Renfrew and Johnstone Burgh were among the clubs outvoted as almost two-thirds of junior sides indicated they were in favour of setting up a pathway to the senior ranks.

After years of resisting any proposal to join the SPFL, a majority of members of the Scottish Junior Football Association [SJFA] voted in favour of joining the pyramid system.

With just four clubs failing to take part in the ballot, 99 voted yes with 55 against the move, which Renfrew’s secretary Alan McGraw claimed “would be too much” for the club financially.

He said: “The reason we voted against joining is we just got a new ground built a couple of years ago and it does not fit the criteria.

“It would cost a lot of money getting seats in it and we thought it was a lot of travelling, so we would need to get more buses. From a financial point of view it would be too much for us.”

“Obviously if that is what’s going to happen and the road we are going down then we need to just go with it and get guidance from the juniors.

“We are not that disappointed, we thought the vote would be closer than it was. The teams all have their own agendas.”

Two further options were offered to clubs in the questionnaire, either to seek entry at tier five, at the same level as the Highland League and Lowland League, or at the bottom, tier six, on the same layer as the East of Scotland and South of Scotland Leagues.

Burgh’s secretary Ricky Cantwell said: “It’s totally unacceptable. There is the financial aspect as well, but a lot do not have any grounds whatsoever. All junior clubs have enclosed grounds, it’s part of the criteria. A lot of these teams do not even have their own parks.

“We have our own dressing rooms, toilets, but half of these teams have none of that.

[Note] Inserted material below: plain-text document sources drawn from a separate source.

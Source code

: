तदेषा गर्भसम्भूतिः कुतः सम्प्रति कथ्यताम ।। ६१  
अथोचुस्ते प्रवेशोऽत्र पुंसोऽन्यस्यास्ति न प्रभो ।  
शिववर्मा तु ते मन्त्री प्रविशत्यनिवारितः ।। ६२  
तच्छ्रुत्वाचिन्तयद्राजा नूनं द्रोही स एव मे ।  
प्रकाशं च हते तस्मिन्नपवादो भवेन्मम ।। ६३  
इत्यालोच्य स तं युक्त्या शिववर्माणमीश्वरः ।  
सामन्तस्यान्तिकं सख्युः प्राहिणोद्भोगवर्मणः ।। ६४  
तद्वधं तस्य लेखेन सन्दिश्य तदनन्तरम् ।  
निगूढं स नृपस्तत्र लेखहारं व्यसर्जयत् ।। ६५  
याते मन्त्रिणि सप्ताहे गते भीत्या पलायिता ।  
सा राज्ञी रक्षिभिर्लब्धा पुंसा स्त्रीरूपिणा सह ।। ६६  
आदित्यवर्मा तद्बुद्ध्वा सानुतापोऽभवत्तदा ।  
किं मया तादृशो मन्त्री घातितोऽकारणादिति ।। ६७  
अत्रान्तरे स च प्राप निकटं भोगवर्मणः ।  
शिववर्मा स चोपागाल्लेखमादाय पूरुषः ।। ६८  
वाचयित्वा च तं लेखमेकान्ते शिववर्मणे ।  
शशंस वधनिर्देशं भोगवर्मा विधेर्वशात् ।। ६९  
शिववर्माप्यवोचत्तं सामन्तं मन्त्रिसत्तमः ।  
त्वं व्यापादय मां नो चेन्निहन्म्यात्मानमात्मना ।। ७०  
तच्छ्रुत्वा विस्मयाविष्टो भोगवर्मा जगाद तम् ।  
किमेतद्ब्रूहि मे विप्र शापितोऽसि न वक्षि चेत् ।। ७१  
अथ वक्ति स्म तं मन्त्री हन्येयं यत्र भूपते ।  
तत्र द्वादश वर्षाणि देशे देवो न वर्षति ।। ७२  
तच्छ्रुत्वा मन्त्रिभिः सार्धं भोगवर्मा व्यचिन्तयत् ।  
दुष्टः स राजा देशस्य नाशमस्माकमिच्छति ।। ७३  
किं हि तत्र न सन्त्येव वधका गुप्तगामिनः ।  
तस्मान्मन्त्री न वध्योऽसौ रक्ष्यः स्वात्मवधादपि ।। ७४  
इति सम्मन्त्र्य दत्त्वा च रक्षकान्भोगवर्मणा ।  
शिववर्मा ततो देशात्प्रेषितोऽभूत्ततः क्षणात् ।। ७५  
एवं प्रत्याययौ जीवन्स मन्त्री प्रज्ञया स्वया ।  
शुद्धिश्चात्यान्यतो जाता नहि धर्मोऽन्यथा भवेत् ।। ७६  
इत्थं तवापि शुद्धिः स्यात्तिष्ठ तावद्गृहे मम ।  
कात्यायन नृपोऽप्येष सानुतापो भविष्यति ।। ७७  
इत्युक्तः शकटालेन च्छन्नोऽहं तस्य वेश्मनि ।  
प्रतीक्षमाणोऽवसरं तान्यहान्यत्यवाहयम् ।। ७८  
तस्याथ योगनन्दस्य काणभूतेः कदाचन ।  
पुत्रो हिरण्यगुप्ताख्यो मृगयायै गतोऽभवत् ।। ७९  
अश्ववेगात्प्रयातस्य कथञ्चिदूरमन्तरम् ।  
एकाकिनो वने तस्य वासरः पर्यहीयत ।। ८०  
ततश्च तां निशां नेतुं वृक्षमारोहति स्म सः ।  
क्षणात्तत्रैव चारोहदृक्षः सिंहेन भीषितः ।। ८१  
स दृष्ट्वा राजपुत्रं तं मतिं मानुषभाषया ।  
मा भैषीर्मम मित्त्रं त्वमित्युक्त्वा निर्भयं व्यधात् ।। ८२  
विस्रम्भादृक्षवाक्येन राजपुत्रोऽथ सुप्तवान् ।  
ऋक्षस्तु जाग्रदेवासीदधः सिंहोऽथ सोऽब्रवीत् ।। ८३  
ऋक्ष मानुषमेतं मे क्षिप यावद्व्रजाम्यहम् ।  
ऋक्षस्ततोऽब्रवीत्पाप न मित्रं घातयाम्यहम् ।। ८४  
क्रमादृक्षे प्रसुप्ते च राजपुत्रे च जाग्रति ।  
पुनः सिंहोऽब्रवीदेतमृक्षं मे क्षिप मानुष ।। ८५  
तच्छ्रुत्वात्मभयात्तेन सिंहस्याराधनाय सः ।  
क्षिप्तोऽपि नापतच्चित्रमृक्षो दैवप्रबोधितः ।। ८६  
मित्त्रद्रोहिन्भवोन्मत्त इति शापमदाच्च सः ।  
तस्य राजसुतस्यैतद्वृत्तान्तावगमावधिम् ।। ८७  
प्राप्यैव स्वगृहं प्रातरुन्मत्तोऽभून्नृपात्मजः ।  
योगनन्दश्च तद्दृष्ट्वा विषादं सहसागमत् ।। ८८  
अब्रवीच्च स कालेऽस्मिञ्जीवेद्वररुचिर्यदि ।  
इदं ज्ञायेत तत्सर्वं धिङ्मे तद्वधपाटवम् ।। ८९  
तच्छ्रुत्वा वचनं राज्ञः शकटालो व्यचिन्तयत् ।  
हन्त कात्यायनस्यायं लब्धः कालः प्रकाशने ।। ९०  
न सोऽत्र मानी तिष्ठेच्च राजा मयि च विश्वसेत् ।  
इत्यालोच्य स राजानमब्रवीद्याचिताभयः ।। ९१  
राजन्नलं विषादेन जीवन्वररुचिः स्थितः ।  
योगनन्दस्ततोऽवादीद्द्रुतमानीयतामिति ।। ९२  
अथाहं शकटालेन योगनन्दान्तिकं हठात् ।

“Until all the grounds are all enclosed, as far as I am aware a few clubs have not got these facilities and until that’s addressed I do not see a way forward.

“Another thing is being asked is floodlights, which cost in the region of a six figure sum, and there is no funding for it.

The proposal is still in its early stages following the vote, but Cantwell remains deeply sceptical over whether joining the pyramid will happen.

He added: “It’s a non-starter, I don’t see it ever happening in the near future. For the life of me I can’t see it having legs.”

Much will depend on the number of clubs meeting the SFA’s licensing standards, with only 15 respondents indicating they meet “entry level” criteria and 139 admitting they fall short.

The SJFA association secretary Tom Johnston said: “A questionnaire was posted out to the clubs at the end of January/and the beginning of February following a series of discussions with the leagues and with the SFA.

“It asked the clubs if they wished to join the pyramid system and we now have the results.

“I have written to Andrew McKinlay to make him aware of the vote and expect to meet with him when he comes back from Hungary. The next step will be for us to have an EGM and to seek the SFA’s views.

“The clubs have considered the option and some clearly see the opportunities that may become available to them in the pyramid.”